Incorrect Query Parameter Sorting Causes Signature Mismatch

[timmi129]

Describe the bug

When using AWS SDK, requests fail with a signature mismatch if one of the query parameters is an array with 10 or more elements.

Error message:

The request signature we calculated does not match the signature you provided.

Expected Behavior

Query parameters should be sorted after URL encoding so that the canonical query string matches the AWS signing requirements.
For indexed parameters, param[10] should appear after param[1], not between param[9] and param[2].

Correct sorting order should be:

param[0]
param[1]
param[10]
param[2]
...
param[9]

Current Behavior

Currently, the SDK applies ksort() before encoding parameters, which results in lexicographical misordering.
This causes incorrect canonical strings and signature mismatches when the request contains 10+ numeric indexes.

Example of incorrect behavior:

Request URL:

https://example.com/service?param[0]=1111&param[1]=1111&param[10]=1111&param[2]=1111&param[3]=1111&param[4]=1111&param[5]=1111&param[6]=1111&param[7]=1111&param[8]=1111&param[9]=1111

Current (incorrect) sorting result:

array(11) {
["param[0]"] => "1111"
["param[10]"] => "1111"
["param[1]"] => "1111"
["param[2]"] => "1111"
["param[3]"] => "1111"
["param[4]"] => "1111"
["param[5]"] => "1111"
["param[6]"] => "1111"
["param[7]"] => "1111"
["param[8]"] => "1111"
["param[9]"] => "1111"
}

Expected (correct) sorting result:

array(11) {
["param[0]"] => "1111"
["param[1]"] => "1111"
["param[10]"] => "1111"
["param[2]"] => "1111"
["param[3]"] => "1111"
["param[4]"] => "1111"
["param[5]"] => "1111"
["param[6]"] => "1111"
["param[7]"] => "1111"
["param[8]"] => "1111"
["param[9]"] => "1111"
}

Reproduction Steps

Create a signed request using Aws\Signature\SignatureV4 with query parameters containing numeric indexes (0–10).

Observe that generated canonical string places param[10] before param[2].

Attempt to execute the request — AWS returns SignatureDoesNotMatch.

Possible Solution

Possible Solution:
#3201

Additional Information/Context

Additional Information / Context

Related issue: #3132

Verified in PHP 8.2 and PHP 8.3 environments.

Reproducible both locally and in Lambda environments.

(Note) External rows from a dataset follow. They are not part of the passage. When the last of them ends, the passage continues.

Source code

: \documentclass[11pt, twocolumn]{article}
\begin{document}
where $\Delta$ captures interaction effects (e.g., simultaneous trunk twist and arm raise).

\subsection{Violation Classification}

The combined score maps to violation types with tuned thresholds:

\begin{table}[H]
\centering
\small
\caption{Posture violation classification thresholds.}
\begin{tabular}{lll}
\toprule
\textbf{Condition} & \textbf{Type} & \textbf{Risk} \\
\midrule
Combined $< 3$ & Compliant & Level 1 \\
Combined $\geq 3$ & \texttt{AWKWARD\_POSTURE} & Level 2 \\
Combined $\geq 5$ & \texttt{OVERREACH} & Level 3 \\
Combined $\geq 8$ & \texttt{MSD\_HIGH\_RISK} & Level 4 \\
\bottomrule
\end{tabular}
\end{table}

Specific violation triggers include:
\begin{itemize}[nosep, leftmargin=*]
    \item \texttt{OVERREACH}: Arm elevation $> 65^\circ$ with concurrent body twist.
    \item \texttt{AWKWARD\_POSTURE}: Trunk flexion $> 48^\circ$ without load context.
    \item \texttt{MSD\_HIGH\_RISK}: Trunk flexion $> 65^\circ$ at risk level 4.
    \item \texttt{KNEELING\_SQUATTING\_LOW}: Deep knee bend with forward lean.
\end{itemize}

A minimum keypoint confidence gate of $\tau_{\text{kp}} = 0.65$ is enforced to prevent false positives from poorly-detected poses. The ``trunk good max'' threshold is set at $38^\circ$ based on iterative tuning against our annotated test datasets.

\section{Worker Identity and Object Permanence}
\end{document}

Issue confirmed in Aws\Signature\SignatureV4::createCanonicalQueryString().

SDK version used

3.359.0

Environment details (Version of PHP (php -v)? OS name and version, etc.)

8.3

Our fix in async aws: async-aws/aws#1938

[stobrien89]

Hi @timmi129,

Thanks for reaching out and opening the PR. Out of curiosity, which services are failing these requests? In any case, the behavior is inconsistent with other SDKs and should ideally be changed. One thing that worries me is that anyone who makes assertions on query strings or depends on the current ordering in any way might be broken. Will take a look at the PR and discuss internally and see what we can do.

[timmi129]

Hi @stobrien89,
If necessary, I can add a fix to other SDKs.

[stobrien89]

Apologies, my wording was a little vague. I meant our behavior is inconsistent with other SDK query param sorting behavior. I'm not sure if there are others that sort the way we do. Could you tell me which services the above-mentioned requests fail with?

[timmi129]

We've identified an issue with signing requests between two services with dedicated API GWs.